Growth stocks generally do not pay a high percentage of their earnings in dividends. Instead, the company reinvests most or all of its earnings back into the corporation (such as for expansion or research and development). This, in turn, can make your investment more valuable if the company is successful in achieving that growth. Growth stocks can have significant price fluctuations and are generally riskier than the two previously mentioned categories of stock.

Aggressive growth stocks

Like growth stocks, these are stocks in faster-growing companies that pay few or no dividends. They are considered high-risk stocks. Although the chances for loss of principal are high, so are the chances of rapid growth in value.

Stock transactions

The market for buying and selling stocks is primarily a secondary market. This means that most stocks are traded at resale among other investors. Initial public offerings (IPOs) are new stock issues of developing or expanding corporations and are usually speculative in nature (very risky) due to the limited history of the companies or their expanded operations.

Stocks are bought and sold through stockbrokers (and others authorized to buy and sell securities) who work with buyers and sellers as intermediaries and who receive commissions for their work.
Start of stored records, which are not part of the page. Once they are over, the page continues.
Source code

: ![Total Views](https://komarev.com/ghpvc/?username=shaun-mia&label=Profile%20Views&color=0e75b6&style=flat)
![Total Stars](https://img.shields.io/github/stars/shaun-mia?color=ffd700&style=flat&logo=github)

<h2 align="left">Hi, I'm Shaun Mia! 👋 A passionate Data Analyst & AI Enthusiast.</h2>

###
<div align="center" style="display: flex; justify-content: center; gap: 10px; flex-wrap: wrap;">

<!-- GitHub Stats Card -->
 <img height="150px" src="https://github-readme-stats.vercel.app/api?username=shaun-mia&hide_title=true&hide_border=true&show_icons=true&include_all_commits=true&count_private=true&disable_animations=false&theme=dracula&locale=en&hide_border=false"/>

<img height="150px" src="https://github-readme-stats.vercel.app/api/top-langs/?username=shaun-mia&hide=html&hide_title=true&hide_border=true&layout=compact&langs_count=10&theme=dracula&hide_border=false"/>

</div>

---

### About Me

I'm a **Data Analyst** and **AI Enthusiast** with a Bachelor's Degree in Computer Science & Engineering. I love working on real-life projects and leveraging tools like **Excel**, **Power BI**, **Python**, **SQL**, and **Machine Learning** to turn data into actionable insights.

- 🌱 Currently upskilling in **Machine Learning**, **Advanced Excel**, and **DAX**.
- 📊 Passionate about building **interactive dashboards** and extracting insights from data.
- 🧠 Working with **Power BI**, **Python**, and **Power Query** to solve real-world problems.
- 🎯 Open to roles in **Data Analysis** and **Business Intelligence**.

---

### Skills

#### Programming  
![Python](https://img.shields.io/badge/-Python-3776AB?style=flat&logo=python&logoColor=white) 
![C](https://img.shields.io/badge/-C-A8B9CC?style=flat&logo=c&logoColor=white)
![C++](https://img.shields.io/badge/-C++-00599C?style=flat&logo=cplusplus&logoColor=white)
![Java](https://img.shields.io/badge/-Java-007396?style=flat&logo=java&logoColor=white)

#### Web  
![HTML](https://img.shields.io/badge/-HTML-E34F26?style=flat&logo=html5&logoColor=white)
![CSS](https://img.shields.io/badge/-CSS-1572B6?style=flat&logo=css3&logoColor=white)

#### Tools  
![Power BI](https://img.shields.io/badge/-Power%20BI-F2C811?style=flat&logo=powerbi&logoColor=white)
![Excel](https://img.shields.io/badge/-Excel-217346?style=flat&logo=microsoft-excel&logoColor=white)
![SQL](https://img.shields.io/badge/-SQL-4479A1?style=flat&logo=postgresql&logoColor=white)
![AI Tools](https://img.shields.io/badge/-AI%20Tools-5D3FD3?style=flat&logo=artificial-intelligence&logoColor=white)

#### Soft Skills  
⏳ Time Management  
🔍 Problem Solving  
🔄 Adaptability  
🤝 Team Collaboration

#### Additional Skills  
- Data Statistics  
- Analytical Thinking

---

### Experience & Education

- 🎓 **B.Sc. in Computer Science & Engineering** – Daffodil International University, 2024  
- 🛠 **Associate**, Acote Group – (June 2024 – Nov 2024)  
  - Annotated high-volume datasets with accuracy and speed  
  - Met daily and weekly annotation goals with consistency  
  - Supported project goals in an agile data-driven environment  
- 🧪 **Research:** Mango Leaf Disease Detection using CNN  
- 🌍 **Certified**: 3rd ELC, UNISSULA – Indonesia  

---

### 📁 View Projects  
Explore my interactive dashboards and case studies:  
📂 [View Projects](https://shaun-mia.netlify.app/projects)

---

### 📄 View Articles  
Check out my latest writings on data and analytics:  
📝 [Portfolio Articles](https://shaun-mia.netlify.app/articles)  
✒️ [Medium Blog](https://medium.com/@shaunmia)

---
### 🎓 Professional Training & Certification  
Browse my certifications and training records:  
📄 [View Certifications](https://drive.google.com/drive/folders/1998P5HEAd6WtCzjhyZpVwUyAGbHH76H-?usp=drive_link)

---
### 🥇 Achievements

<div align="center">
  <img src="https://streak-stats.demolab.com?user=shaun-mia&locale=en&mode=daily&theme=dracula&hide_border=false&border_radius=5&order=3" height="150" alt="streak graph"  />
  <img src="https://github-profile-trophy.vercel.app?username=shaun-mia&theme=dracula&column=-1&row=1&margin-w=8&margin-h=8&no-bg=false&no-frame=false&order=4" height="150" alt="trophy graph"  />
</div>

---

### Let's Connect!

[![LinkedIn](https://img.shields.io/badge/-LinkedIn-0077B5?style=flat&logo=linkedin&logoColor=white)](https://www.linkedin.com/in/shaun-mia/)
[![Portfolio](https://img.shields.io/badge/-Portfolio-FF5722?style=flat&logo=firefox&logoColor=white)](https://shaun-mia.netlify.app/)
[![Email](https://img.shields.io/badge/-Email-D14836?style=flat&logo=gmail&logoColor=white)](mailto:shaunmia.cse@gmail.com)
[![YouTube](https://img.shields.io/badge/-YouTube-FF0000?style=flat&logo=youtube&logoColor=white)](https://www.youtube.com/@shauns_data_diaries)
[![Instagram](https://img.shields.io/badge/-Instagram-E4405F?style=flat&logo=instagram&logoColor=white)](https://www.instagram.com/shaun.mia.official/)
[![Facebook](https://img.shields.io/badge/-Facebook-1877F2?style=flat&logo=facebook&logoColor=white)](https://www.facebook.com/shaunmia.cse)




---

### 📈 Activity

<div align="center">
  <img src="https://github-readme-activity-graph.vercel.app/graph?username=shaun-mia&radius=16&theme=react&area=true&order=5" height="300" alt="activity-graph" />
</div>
You may also be able to obtain stocks directly from the company through direct purchase or dividend reinvestment plans (DRIPs).

Where stock trades occur

Stock exchanges serve as central marketplaces. Stock (and other securities) orders to buy and sell are generally placed with local stockbrokers. Local brokers then contact other brokers of the firms who operate (have "seats") on the exchange floor. The floor broker then attempts to match buy and sell orders for individual stocks. The buyer and seller are notified that the purchase or sale has taken place. Prices fluctuate continually, based on supply and demand.

New York Stock Exchange (NYSE)

The New York Stock Exchange is the oldest and most well-known secondary market in the United States. Securities of large corporations are primarily listed there.

The New York Stock Exchange is a not-for-profit corporation whose members are primarily partners or directors of stock-brokerage firms. Most members of the NYSE act as brokers for customers or for their own accounts. Others are specialists who buy and sell shares of an assigned stock in such a way as to make sure the market in that stock remains "orderly."

American Stock Exchange (AMEX)

The American Stock Exchange is also a major national exchange. The organization of AMEX is similar to that of the NYSE, except that fewer companies are listed there. Usually, the stocks that are traded on this exchange belong to smaller companies than those found on the NYSE.

Nasdaq Stock Market

The Nasdaq Stock Market is the newest and fastest growing stock market. It uses computers and telecommunications networks for the trading of securities.

This stock market is distinguished from the exchanges described earlier by its use of multiple market makers- independent securities firms throughout the nation who compete with one another for investor orders in a "screen-based," floorless trading environment. Although the NYSE still has the largest dollar volume, Nasdaq now includes more issues and more companies than any other exchange or market.

When founded in 1971, the name NASDAQ stood for the National Association of Securities Dealers Automated Quotation system. This system was designed to enable more timely information and trading capability for the over-the-counter (OTC) securities.

Nasdaq (the name is no longer capitalized as an acronym) now has two tiers: the Nasdaq National Market, with larger companies whose securities are more actively traded (and with listing standards similar to the AMEX); and the Nasdaq Small Cap Market, with smaller, emerging growth companies.

Regional exchanges

There are several regional exchanges located throughout the country. The listing requirements for these exchanges are not as stringent as those of the New York Stock Exchange. Usually, regional exchanges list smaller companies that have geographic interest.

Over-the-counter (OTC) market

Stocks of relatively small and new companies are listed on "Pink Sheets" published by the National Quotation Bureau for over-the-counter (OTC) trading. These stocks tend to be the most speculative and risky stocks in the secondary market.

How stock trades occur

Usually, you place an order to buy or sell stocks as a "market order," authorizing the stockbroker to complete your transaction at the best available price. To reduce the risk of prices going up (before you buy) or down (before you sell), you can place a "limit order," which specifies the maximum price you will pay (to buy) or the minimum price you will accept (to sell).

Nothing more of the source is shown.